A Full Schedule of Retreats
Faux Retreats originally took place twice a year—once in the spring and once in the fall—but the popularity of the format led Boyd to schedule a total of five Faux Retreats in 2013. Five-day retreats take place on a 170-acre lake property near Spooner, Wis., about 90 minutes northeast of Minneapolis. Three-day retreats take place at a horse ranch in Somerset, Wis., less than an hour from the Minneapolis airport. There was also a three-day charity retreat that took place in Cheney, Kan. Profits from that event as well as some of the proceeds from a subsequent art sale went to the Caring With Colors Foundation in support of artists and their families who are battling cancer or other illnesses.
This year, there is also a full schedule of Faux Retreats planned. The five-day April 2014 retreat with Corso and Kay is already sold out, but there will be another five-day retreat with Patti Halstead Schollterlein and David Williams scheduled for September. As her way of saying thanks, Boyd is planning a free retreat in October for past attendees. Boyd is asking those who attended this Creative Caring Reunion Retreat to make a donation to the Caring With Colors Foundation. Several instructors, including Sheri Zeman, Deb Drager, Rachel Downs, Ande Crenshaw, Beki VanMeter, Donna Phelps and George Carper, have volunteered to teach.

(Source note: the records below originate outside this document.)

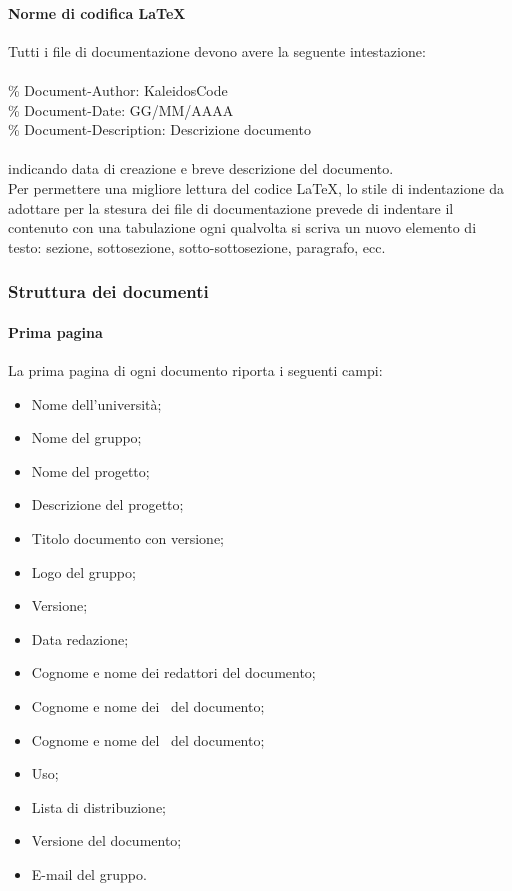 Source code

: \documentclass[../NormeDiProgetto.tex]{subfiles}
\begin{document}
				\paragraph{Norme di codifica \LaTeX \\}
					Tutti i file di documentazione devono avere la seguente intestazione:\\
					\\
					\% Document-Author: KaleidosCode\\
					\% Document-Date: GG/MM/AAAA\\
					\% Document-Description: Descrizione documento\\
					\\
					indicando data di creazione e breve descrizione del documento.\\
					Per permettere una migliore lettura del codice \LaTeX, lo stile di indentazione da
					adottare per la stesura dei file di documentazione prevede di indentare il contenuto
					con una tabulazione ogni qualvolta si scriva un nuovo elemento di testo: sezione,
					sottosezione, sotto-sottosezione, paragrafo, ecc.\\
			\subsubsection{Struttura dei documenti}
				\paragraph{Prima pagina\\}
					La prima pagina di ogni documento riporta i seguenti campi:
					\begin{itemize}
						\item Nome dell'università;
						\item Nome del gruppo;
						\item Nome del progetto;
						\item Descrizione del progetto;
						\item Titolo documento con versione;
						\item Logo del gruppo;
						\item Versione;
						\item Data redazione;
						\item Cognome e nome dei redattori del documento;
						\item Cognome e nome dei \verificatori\ del documento;
						\item Cognome e nome del \responsabilediprogetto\ del documento;
						\item Uso;
						\item Lista di distribuzione;
						\item Versione del documento;
						\item E-mail del gruppo.
					\end{itemize} 
\end{document}
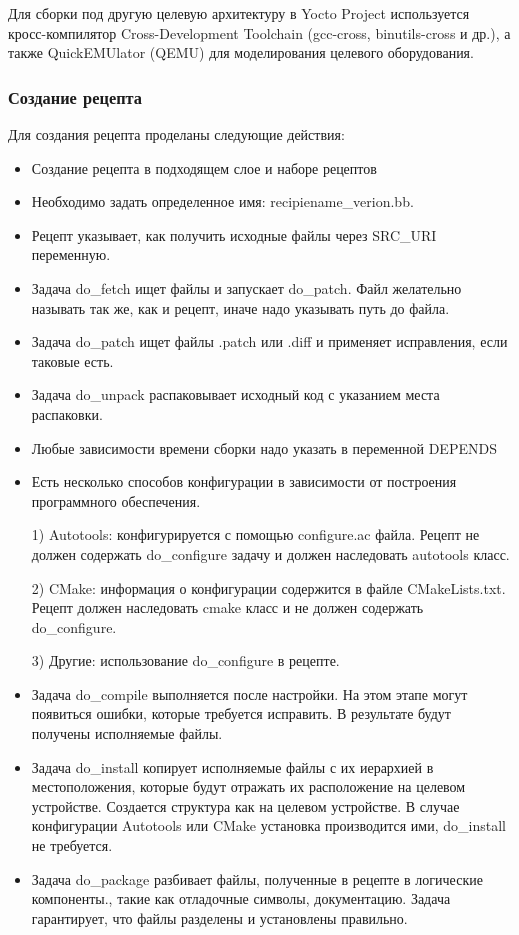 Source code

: Для сборки под другую целевую архитектуру в Yocto Project используется кросс-компилятор Cross-Development Toolchain (gcc-cross, binutils-cross и др.), 
а также QuickEMUlator (QEMU) для моделирования целевого оборудования.

\subsubsection{Создание рецепта}

Для создания рецепта проделаны следующие действия:
\begin{itemize}
	\item Создание рецепта в подходящем слое и наборе рецептов
	\item Необходимо задать определенное имя: recipiename\_verion.bb. 
	\item Рецепт указывает, как получить исходные файлы через SRC\_URI переменную.
	\item Задача do\_fetch ищет файлы и запускает do\_patch. Файл желательно называть так же, как и рецепт, иначе надо указывать путь до файла.
	\item Задача do\_patch ищет файлы .patch или .diff и применяет исправления, если таковые есть.
	\item Задача do\_unpack распаковывает исходный код с указанием места распаковки.
	\item Любые зависимости времени сборки надо указать в переменной DEPENDS
	\item Есть несколько способов конфигурации в зависимости от построения программного обеспечения.

1)	Autotools: конфигурируется с помощью configure.ac файла. Рецепт не должен содержать do\_configure задачу и должен наследовать autotools класс.

2)	CMake: информация о конфигурации содержится в файле CMakeLists.txt. Рецепт должен наследовать cmake класс и не должен содержать do\_configure.

3)	Другие: использование do\_configure в рецепте.
	\item Задача do\_compile выполняется после настройки. На этом этапе могут появиться ошибки, которые требуется исправить. В результате будут получены исполняемые файлы.
	\item Задача do\_install копирует исполняемые файлы с их иерархией в местоположения, которые будут отражать их расположение на целевом устройстве. Создается структура как на целевом устройстве. В случае конфигурации Autotools или CMake установка производится ими, do\_install не требуется.
	\item Задача do\_package разбивает файлы, полученные в рецепте в логические компоненты., такие как отладочные символы, документацию. Задача гарантирует, что файлы разделены и установлены правильно.
\end{itemize}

Rounding out the year will be a three-day retreat at the horse ranch in November.
Boyd packs all of her events with plenty of fun and surprises—whether it’s leaving gifts on their beds or planning a special theme party that may involve the guests dressing up as pirates or solving a “faux” murder mystery.
“I love all the little extras that Kathy throws in,” says Deb Johnson, who owns Paint Inspirations Inc. in Oklahoma City. “I enjoy the fact that she sets aside some free time so that we can walk around the lake, jog, do Zumba or schedule a session with the massage therapist.”
However, for Johnson, the most valuable aspect is the caliber of instructors.
“I went to my first Faux Retreat in 2013, and I’m scheduled to go again in April,” she reports. "I wasn’t planning on going back so soon, but I have a bucket list of instructors I want to take a class from. I’m looking forward to learning from Diane Corso and Ali Kay. What I love about the Faux Retreat is that there are such good instructors—both in terms of their personalities and the techniques they teach.”
Attendees leave a Faux Retreat with finishes and techniques that are highly marketable. For example, Sheri Zeman, owner of the Chicago-area Faux Design Studio, has taught Faux Retreat classes with an emphasis on finishes that sell. Students complete eight sample boards in two days, but the atmosphere at the retreat ensures that they don’t become too stressed out.
“It becomes a more relaxed, casual, yet high-energy forum because of the friendships and networking that are a constant factor,” Zeman explains. “I've seen friendships formed from strangers on opposite ends of the country, who now try to meet up in other classes and at conventions.”
Zeman’s overall impression of the Faux Retreat is that it is an exceptional learning and networking experience. “Having your accommodations handled for you (in a beautiful, peaceful setting), your meals prepared daily (delicious—all of them!) and being with your peers and able to share ideas for five days makes it a wonderful experience all the way around.”